## [YOUR GOAL]
Please work out how many lines in the entries contain "GLFW", then give that number with nothing added.

Start of STUDY MATERIAL

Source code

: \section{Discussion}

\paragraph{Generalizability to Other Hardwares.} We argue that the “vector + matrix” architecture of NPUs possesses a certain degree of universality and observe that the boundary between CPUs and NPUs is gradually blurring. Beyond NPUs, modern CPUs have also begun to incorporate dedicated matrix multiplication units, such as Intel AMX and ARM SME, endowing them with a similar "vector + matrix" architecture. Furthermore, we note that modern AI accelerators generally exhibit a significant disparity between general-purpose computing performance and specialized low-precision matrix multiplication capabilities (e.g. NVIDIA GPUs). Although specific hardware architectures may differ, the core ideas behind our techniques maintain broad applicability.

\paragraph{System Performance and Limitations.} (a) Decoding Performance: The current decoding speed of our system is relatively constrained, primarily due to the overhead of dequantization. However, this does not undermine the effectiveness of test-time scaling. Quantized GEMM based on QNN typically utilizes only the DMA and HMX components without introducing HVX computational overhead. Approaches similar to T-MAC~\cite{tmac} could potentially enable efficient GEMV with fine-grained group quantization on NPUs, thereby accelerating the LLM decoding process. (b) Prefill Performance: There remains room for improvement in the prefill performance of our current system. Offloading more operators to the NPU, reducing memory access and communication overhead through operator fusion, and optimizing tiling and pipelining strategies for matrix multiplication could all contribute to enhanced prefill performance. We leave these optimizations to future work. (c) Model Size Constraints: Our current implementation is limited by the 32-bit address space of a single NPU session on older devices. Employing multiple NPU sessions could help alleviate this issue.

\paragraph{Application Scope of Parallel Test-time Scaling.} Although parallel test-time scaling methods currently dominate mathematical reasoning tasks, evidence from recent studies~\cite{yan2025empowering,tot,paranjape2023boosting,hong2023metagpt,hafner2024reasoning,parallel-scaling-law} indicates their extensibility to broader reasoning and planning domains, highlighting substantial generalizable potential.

End of STUDY MATERIAL
Start of STUDY MATERIAL

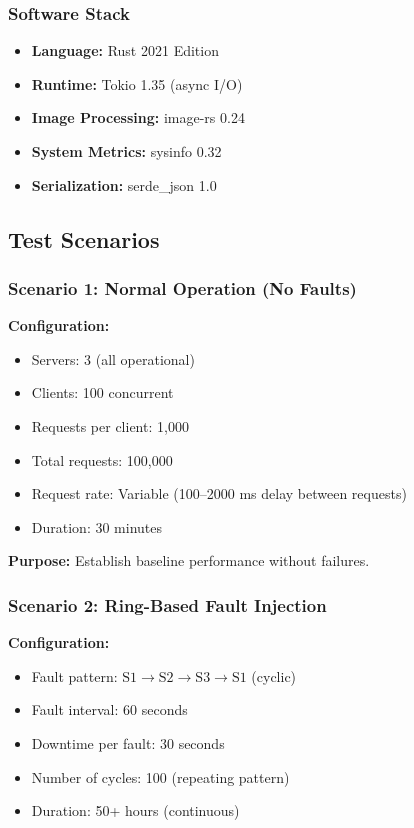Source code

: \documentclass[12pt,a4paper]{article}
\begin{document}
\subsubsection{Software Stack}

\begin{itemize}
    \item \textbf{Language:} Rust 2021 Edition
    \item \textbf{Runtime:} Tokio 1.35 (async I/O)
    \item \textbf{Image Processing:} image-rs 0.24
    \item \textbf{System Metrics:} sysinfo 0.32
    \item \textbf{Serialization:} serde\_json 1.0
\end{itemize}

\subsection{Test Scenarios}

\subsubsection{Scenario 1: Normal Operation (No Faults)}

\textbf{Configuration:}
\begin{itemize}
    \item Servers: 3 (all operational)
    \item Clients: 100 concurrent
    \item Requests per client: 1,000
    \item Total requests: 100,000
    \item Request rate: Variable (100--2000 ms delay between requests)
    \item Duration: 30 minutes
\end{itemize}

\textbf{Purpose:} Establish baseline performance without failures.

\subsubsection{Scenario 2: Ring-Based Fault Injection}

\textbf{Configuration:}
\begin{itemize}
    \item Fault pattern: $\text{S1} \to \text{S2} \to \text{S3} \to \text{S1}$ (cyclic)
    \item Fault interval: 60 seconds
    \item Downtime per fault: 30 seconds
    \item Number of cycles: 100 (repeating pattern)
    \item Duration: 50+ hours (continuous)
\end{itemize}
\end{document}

End of STUDY MATERIAL
Start of STUDY MATERIAL

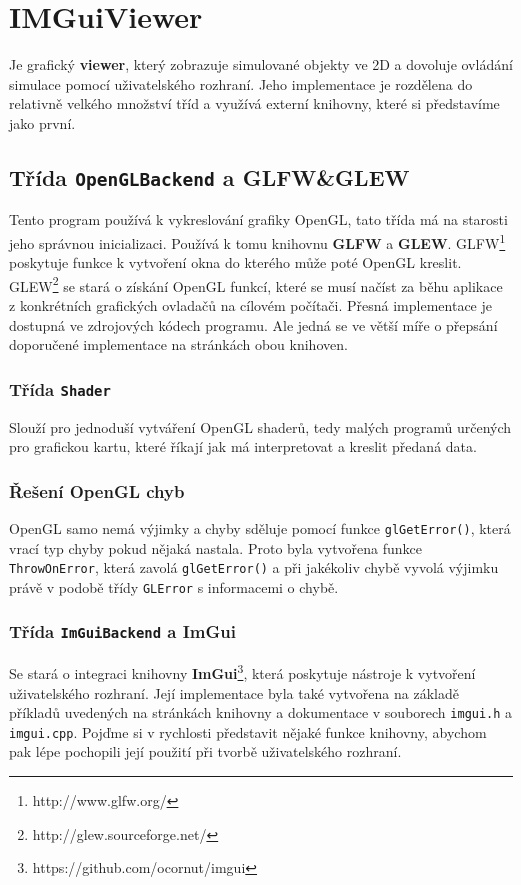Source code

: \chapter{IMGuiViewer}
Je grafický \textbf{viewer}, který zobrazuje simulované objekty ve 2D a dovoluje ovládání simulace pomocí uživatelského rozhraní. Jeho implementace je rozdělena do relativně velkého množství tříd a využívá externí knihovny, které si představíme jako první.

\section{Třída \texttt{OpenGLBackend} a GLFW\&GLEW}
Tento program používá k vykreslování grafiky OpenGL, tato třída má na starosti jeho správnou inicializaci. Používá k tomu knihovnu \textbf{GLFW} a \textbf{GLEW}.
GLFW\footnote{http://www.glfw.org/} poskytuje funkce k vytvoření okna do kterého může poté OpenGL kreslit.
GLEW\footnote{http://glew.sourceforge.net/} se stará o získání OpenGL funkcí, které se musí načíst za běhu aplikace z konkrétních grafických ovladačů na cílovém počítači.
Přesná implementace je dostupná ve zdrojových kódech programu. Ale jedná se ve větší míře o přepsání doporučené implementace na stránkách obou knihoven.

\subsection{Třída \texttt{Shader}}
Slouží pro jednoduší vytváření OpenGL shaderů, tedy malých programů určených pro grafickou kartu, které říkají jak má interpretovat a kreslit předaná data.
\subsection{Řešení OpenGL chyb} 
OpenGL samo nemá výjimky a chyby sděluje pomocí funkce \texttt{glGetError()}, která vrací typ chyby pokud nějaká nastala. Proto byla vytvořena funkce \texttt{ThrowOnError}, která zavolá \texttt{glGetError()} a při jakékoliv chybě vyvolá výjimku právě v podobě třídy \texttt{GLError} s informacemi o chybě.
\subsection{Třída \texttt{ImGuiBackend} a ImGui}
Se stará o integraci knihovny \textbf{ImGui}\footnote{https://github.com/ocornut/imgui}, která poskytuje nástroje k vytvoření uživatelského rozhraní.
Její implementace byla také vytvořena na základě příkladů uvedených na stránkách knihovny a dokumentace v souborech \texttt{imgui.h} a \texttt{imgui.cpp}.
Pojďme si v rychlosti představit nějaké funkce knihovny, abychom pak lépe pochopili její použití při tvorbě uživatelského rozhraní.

End of STUDY MATERIAL

## [ANSWER FOR THE TASK]
3